Senza il titolo di credito esecutivo non si può pignorare nessun bene

La prima cosa da dire è che qualunque sia la forma del pignoramento presso terzi o presso il debitore, per poter procedere è necessario avere un titolo di credito, ad esempio un decreto ingiuntivo, una sentenza di condanna, un assegno protestato. Solo in presenza di un valido ed efficace titolo è possibile procedere. Per arrivare ad ottenere questo titolo in alcuni casi possono essere richiesti tempi molto lunghi, proprio per tale motivo il creditore ha un’arma a sua disposizione cioè può chiedere al giudice dei provvedimenti cautelari, come il sequestro delle somme presenti su conto corrente o conto deposito.

Naturalmente il creditore potrebbe essere all’oscuro delle sostanze in possesso del debitore, ecco perché l’articolo 492 bis del codice di procedura civile prevede la possibilità per qualunque creditore ( anche privato) che abbia un valido titolo esecutivo di chiedere al giudice di disporre l’accesso alle banche dati dell’Agenzia delle Entrate e del territorio. A sua volta l’Agenzia delle Entrate ha accesso a tutte le banche dati, ad esempio quelle delle banche. Fatta questa premessa cerchiamo di capire se è possibile effettuare il pignoramento della cassetta di sicurezza in banca.

Cos’è la cassetta di sicurezza in banca e come funziona

La cassetta di sicurezza è uno strumento molto particolare, infatti nel caveau delle banche vi sono specifici spazi messi a disposizione dei clienti per conservare beni. Viene utilizzata per depositare documenti che si vogliono tenere nascosti, ma anche gioielli, e spesso soldi che non si vogliono dichiarare al fisco. In teoria su questo strumento c’è l’anonimato, ma pensare che la banca non sappia cosa contenga è un po’ difficile da credere perché è solitamente previsto il pagamento di un canone annuo che viene stabilito spesso anche in base al valore del contenuto, inoltre superati i 5.000 euro di valore del contenuto, cosa che capita spesso, è necessario pagare anche una copertura assicurativa e la stessa è calcolata in base al valore del contenuto, quindi la banca non conosce i beni ( soldi, titoli, gioielli) che sono presenti nella cassetta, ma ne conosce il valore.

Altra cosa, molti non lo sanno, ma la cassetta di sicurezza deve essere indicata nel caso in cui si intenda richiedere un modello Isee.

Fatta questa premessa, deve essere ricordato che è vero che la banca deve assicurare la privacy al proprietario della cassetta di sicurezza, ma questo obbligo cade nei confronti del Fisco, cioè quando a chiedere i dati è l’Agenzia delle Entrate. La banca però non deve fornire i dati su ciò che contiene al Fisco, ma deve semplicemente dire che Tizio presso la banca detiene una cassetta di sicurezza.
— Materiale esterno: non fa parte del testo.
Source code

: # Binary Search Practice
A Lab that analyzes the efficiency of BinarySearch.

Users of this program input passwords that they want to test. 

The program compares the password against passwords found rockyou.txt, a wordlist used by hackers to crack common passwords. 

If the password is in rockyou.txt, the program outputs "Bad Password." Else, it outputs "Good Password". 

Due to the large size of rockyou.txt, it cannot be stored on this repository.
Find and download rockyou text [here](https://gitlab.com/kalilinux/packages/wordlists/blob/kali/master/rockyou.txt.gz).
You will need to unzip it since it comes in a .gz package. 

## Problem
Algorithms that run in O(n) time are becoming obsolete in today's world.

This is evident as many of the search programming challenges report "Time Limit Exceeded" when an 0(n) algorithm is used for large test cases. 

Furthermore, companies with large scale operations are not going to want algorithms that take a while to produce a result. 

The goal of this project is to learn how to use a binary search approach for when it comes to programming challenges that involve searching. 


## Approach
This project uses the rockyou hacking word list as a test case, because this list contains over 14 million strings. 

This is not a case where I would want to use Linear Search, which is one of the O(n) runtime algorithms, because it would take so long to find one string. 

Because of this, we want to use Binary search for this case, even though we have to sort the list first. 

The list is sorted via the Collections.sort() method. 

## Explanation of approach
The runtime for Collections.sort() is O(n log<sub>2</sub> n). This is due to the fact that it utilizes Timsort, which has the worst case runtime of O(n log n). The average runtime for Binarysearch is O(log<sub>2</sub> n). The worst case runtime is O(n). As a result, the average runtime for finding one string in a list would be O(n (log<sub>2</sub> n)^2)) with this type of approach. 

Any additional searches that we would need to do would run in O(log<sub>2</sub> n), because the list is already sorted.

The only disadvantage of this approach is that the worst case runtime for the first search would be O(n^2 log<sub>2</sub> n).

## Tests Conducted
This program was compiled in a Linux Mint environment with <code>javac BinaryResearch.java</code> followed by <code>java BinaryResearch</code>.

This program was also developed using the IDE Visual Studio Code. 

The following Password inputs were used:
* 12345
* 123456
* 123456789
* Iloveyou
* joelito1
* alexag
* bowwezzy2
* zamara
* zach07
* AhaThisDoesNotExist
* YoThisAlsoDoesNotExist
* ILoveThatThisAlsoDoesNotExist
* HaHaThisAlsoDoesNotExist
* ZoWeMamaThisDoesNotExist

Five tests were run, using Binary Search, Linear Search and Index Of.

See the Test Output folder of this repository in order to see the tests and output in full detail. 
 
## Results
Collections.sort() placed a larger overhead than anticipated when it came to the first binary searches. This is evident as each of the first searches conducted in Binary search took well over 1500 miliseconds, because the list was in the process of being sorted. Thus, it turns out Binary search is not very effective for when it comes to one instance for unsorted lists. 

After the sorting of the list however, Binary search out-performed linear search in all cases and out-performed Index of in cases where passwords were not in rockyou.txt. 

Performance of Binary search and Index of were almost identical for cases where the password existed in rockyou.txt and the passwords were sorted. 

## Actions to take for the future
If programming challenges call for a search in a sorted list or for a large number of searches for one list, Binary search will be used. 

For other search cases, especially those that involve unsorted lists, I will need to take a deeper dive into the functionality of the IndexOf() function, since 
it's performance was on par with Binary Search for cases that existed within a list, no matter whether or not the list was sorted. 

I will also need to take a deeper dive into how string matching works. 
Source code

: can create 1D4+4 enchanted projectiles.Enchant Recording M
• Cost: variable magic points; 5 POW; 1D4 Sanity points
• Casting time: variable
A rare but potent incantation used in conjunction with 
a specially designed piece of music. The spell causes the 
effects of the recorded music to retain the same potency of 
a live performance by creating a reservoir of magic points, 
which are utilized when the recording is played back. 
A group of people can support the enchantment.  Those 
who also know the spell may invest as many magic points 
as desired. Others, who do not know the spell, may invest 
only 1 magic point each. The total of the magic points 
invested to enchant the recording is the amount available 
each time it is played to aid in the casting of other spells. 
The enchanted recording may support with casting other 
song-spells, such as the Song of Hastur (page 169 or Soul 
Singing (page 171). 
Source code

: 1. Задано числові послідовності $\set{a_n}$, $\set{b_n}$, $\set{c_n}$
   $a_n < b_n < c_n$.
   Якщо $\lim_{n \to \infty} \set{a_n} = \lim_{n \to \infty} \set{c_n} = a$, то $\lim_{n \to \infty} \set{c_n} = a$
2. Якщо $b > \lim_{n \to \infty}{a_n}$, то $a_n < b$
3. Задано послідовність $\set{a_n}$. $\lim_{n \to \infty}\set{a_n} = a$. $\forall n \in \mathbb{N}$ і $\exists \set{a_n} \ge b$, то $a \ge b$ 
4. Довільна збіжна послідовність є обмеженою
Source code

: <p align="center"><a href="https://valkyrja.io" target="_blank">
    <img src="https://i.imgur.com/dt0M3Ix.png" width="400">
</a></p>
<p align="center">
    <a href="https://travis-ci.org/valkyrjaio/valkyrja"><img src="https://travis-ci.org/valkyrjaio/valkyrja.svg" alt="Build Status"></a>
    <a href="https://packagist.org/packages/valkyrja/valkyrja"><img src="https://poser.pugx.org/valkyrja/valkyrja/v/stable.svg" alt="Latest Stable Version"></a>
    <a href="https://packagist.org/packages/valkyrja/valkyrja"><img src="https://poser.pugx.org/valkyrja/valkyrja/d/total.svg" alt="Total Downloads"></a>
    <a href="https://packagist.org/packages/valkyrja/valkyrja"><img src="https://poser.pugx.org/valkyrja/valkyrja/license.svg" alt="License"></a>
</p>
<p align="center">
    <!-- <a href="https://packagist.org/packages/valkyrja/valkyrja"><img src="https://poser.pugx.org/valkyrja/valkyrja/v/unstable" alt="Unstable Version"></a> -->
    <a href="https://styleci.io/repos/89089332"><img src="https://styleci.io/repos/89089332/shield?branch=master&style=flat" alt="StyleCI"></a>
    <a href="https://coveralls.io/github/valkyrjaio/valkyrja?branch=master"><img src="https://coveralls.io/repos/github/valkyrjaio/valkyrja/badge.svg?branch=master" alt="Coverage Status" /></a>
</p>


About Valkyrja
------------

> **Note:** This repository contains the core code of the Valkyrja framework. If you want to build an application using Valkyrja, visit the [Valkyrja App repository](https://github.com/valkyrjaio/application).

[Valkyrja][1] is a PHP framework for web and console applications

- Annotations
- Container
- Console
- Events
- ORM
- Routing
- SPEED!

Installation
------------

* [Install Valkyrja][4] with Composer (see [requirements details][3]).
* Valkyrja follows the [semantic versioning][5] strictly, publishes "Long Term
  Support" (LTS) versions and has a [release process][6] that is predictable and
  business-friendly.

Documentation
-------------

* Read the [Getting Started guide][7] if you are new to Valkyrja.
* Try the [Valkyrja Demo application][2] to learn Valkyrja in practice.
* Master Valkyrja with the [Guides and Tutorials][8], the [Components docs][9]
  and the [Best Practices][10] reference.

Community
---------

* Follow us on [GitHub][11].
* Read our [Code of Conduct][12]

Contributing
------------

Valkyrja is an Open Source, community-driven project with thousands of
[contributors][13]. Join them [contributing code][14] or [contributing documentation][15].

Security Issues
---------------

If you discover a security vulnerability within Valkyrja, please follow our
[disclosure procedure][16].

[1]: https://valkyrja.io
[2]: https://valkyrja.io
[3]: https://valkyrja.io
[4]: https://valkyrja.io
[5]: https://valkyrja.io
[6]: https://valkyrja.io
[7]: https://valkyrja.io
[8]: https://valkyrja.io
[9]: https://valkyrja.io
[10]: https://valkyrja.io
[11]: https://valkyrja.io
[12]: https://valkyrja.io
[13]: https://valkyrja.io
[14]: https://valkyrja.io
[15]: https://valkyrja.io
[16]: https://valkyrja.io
Questo implica che quando l’Agenzia delle Entrate interroga la banca su tutti i rapporti intrattenuti con una determinata persona, avrà soltanto l’indicazione della presenza di una cassetta di sicurezza, che in teoria potrebbe anche contenere beni il cui valore è effimero, ad esempio potrebbe contenere una foto di nessun valore, documenti che non hanno un valore economico…

Come avviene il pignoramento della cassetta di sicurezza?

A questo punto abbiamo capito che anche la cassetta di sicurezza può essere oggetto di pignoramento ma che prima dell’apertura della cassetta  il creditore non sa se effettivamente all’interno siano presenti beni di interesse per la sua causa.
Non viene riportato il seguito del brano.